- _About this task_: Write out all of the lines below, exactly and completely.

--------------------

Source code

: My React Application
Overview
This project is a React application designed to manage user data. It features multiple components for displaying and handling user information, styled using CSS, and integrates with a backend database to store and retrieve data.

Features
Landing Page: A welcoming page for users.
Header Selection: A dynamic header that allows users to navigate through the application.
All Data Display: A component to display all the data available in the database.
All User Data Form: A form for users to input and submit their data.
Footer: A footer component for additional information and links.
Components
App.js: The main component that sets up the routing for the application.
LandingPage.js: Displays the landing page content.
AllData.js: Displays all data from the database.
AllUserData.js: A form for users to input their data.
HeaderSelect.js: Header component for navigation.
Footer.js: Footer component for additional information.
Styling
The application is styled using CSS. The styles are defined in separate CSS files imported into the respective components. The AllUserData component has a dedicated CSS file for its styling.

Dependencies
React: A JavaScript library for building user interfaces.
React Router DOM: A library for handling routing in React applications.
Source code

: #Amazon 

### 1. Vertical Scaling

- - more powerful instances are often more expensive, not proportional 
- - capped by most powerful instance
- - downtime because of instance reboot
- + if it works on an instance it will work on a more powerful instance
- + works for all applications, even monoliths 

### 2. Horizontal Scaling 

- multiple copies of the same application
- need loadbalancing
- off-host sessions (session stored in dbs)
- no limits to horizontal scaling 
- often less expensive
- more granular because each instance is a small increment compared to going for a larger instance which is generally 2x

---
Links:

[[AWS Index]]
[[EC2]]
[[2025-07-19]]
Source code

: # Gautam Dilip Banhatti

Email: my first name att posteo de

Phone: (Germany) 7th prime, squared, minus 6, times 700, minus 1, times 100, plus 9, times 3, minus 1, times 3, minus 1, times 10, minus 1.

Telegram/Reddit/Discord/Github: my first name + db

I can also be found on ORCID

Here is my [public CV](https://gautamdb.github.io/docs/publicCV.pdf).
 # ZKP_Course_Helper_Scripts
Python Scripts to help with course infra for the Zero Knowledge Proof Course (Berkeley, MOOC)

--------------------

- _Final answer_:
Source code

: My React Application
Overview
This project is a React application designed to manage user data. It features multiple components for displaying and handling user information, styled using CSS, and integrates with a backend database to store and retrieve data.

Features
Landing Page: A welcoming page for users.
Header Selection: A dynamic header that allows users to navigate through the application.
All Data Display: A component to display all the data available in the database.
All User Data Form: A form for users to input and submit their data.
Footer: A footer component for additional information and links.
Components
App.js: The main component that sets up the routing for the application.
LandingPage.js: Displays the landing page content.
AllData.js: Displays all data from the database.
AllUserData.js: A form for users to input their data.
HeaderSelect.js: Header component for navigation.
Footer.js: Footer component for additional information.
Styling
The application is styled using CSS. The styles are defined in separate CSS files imported into the respective components. The AllUserData component has a dedicated CSS file for its styling.

Dependencies
React: A JavaScript library for building user interfaces.
React Router DOM: A library for handling routing in React applications.
Source code

: #Amazon 

### 1. Vertical Scaling

- - more powerful instances are often more expensive, not proportional 
- - capped by most powerful instance
- - downtime because of instance reboot
- + if it works on an instance it will work on a more powerful instance
- + works for all applications, even monoliths 

### 2. Horizontal Scaling 

- multiple copies of the same application
- need loadbalancing
- off-host sessions (session stored in dbs)
- no limits to horizontal scaling 
- often less expensive
- more granular because each instance is a small increment compared to going for a larger instance which is generally 2x

---
Links:

[[AWS Index]]
[[EC2]]
[[2025-07-19]]
Source code

: # Gautam Dilip Banhatti

Email: my first name att posteo de

Phone: (Germany) 7th prime, squared, minus 6, times 700, minus 1, times 100, plus 9, times 3, minus 1, times 3, minus 1, times 10, minus 1.

Telegram/Reddit/Discord/Github: my first name + db

I can also be found on ORCID

Here is my [public CV](https://gautamdb.github.io/docs/publicCV.pdf).
 # ZKP_Course_Helper_Scripts
Python Scripts to help with course infra for the Zero Knowledge Proof Course (Berkeley, MOOC)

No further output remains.